少子化でも「教員は増やす必要がある」具体的根拠 「乗ずる数」の改善が多忙化の歯止めになる
少子化のスピードはスローになる…
――少子化による公立学校の児童生徒と必要な教員定数についての将来推計をされていますね。しかし少子化が指摘されるようになってずいぶん長いと思いますが、この間に将来推計はすでにされているのではないですか。 広田 どうやら、しっかりした将来推計はなされてきていません。研究者によるこれまでの教員需給の将来予測は、過去のトレンドから今後を推計する単純なものでした。行政の側では長期の推計はやっていないようです。 少子化を口実に教員定数の改善が進まないとしたら、教育の質はよくならないし、今の教員の長時間勤務の問題解消もおぼつきません。だからこそ、具体的な数値を手にして教員増員の議論ができるようにするためには、将来推計の作業が必要でした。 橋本 ここでは、公立小学校の児童数の推移について説明したいと思います。文科省の「学校基本調査」(2023年度)によると、2023年5月1日現在の公立小学校の児童数は593万3907人です。これは既定値なので、これを基準値とすれば、過去と同じように少子化が進行するとすれば、将来の児童数は推計できます。
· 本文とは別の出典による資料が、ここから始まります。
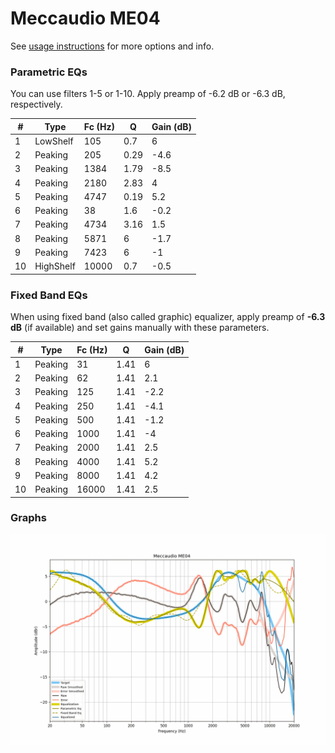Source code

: # Meccaudio ME04
See [usage instructions](https://github.com/jaakkopasanen/AutoEq#usage) for more options and info.

### Parametric EQs
You can use filters 1-5 or 1-10. Apply preamp of -6.2 dB or -6.3 dB, respectively.

|   # | Type      |   Fc (Hz) |    Q |   Gain (dB) |
|-----|-----------|-----------|------|-------------|
|   1 | LowShelf  |       105 | 0.7  |         6   |
|   2 | Peaking   |       205 | 0.29 |        -4.6 |
|   3 | Peaking   |      1384 | 1.79 |        -8.5 |
|   4 | Peaking   |      2180 | 2.83 |         4   |
|   5 | Peaking   |      4747 | 0.19 |         5.2 |
|   6 | Peaking   |        38 | 1.6  |        -0.2 |
|   7 | Peaking   |      4734 | 3.16 |         1.5 |
|   8 | Peaking   |      5871 | 6    |        -1.7 |
|   9 | Peaking   |      7423 | 6    |        -1   |
|  10 | HighShelf |     10000 | 0.7  |        -0.5 |

### Fixed Band EQs
When using fixed band (also called graphic) equalizer, apply preamp of **-6.3 dB** (if available) and set gains manually with these parameters.

|   # | Type    |   Fc (Hz) |    Q |   Gain (dB) |
|-----|---------|-----------|------|-------------|
|   1 | Peaking |        31 | 1.41 |         6   |
|   2 | Peaking |        62 | 1.41 |         2.1 |
|   3 | Peaking |       125 | 1.41 |        -2.2 |
|   4 | Peaking |       250 | 1.41 |        -4.1 |
|   5 | Peaking |       500 | 1.41 |        -1.2 |
|   6 | Peaking |      1000 | 1.41 |        -4   |
|   7 | Peaking |      2000 | 1.41 |         2.5 |
|   8 | Peaking |      4000 | 1.41 |         5.2 |
|   9 | Peaking |      8000 | 1.41 |         4.2 |
|  10 | Peaking |     16000 | 1.41 |         2.5 |

### Graphs
![](./Meccaudio%20ME04.png)
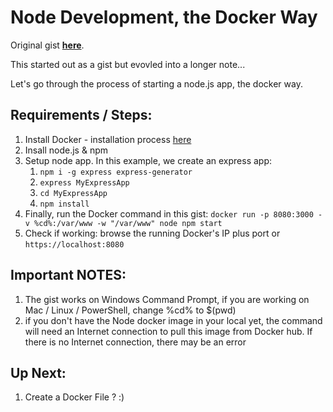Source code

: # Node Development, the Docker Way
Original gist [**here**](https://gist.github.com/ayoayco/e1817aa6180f7325b52f17a132f9a388).

This started out as a gist but evovled into a longer note...

Let's go through the process of starting a node.js app, the docker way.

## Requirements / Steps:
1. Install Docker - installation process [here](https://docs.docker.com)
2. Insall node.js & npm
3. Setup node app. In this example, we create an express app:
    1. `npm i -g express express-generator`
    2. `express MyExpressApp`
    3. `cd MyExpressApp`
    4. `npm install`
4. Finally, run the Docker command in this gist: `docker run -p 8080:3000 -v %cd%:/var/www -w "/var/www" node npm start`
5. Check if working: browse the running Docker's IP plus port or `https://localhost:8080`

## Important NOTES:
1. The gist works on Windows Command Prompt, if you are working on Mac / Linux / PowerShell, change %cd% to $(pwd)
2. if you don't have the Node docker image in your local yet, the command will need an Internet connection to pull this image from Docker hub. If there is no Internet connection, there may be an error

## Up Next:
1. Create a Docker File ? :)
しかし、それでは正確な推計とはいえません。 そこで私たちは、厚労省の「人口動態統計(確定数)」のうち2023年までの出生数(概数)と、国立社会保障・人口問題研究所の「日本の将来推計人口(2023年推計)」における「出生中位(死亡中位)推計」による2024年から2057年の出生数(推計値)を推計の要素として、今後の学齢児童数の推移を計算しました。 それを今後の公立小学校の教員数がどうなっていくのかについての試算するベースにしました。 広田 今は急速な少子化が進んでいますが、国立社会保障・人口問題研究所の将来推計によれば、もう少し先には、少子化のスピードはスローになります。 橋本 これで計算すると、2023年度に593万3907人だった公立小学校の児童数は、2033年度には448万9462人に減ります。さらに2043年度には443万1331人になると推計されます。 ――児童数の推計ができれば、それにともなう教員数も正しく推計が可能だというわけですね。 橋本 教員の定数の決め方は複雑で、子どもの数が1割減ったから教員定数もそのまま1割減るわけではありません。定数の決め方のたくさんのルールをひとつずつ算出して積み上げていく手法で、今後の少子化にともなう公立小学校の教員数の将来推計を行ってみました(『季刊教育法』第222号など)。 今回はとりあえず少子化の中位推計で試算の結果を出しましたが、もっと少子化が進む低位推計の場合についても同じような作業をやっています。近いうちには、公立中学校の教員数についても推計をやりたいと考えています。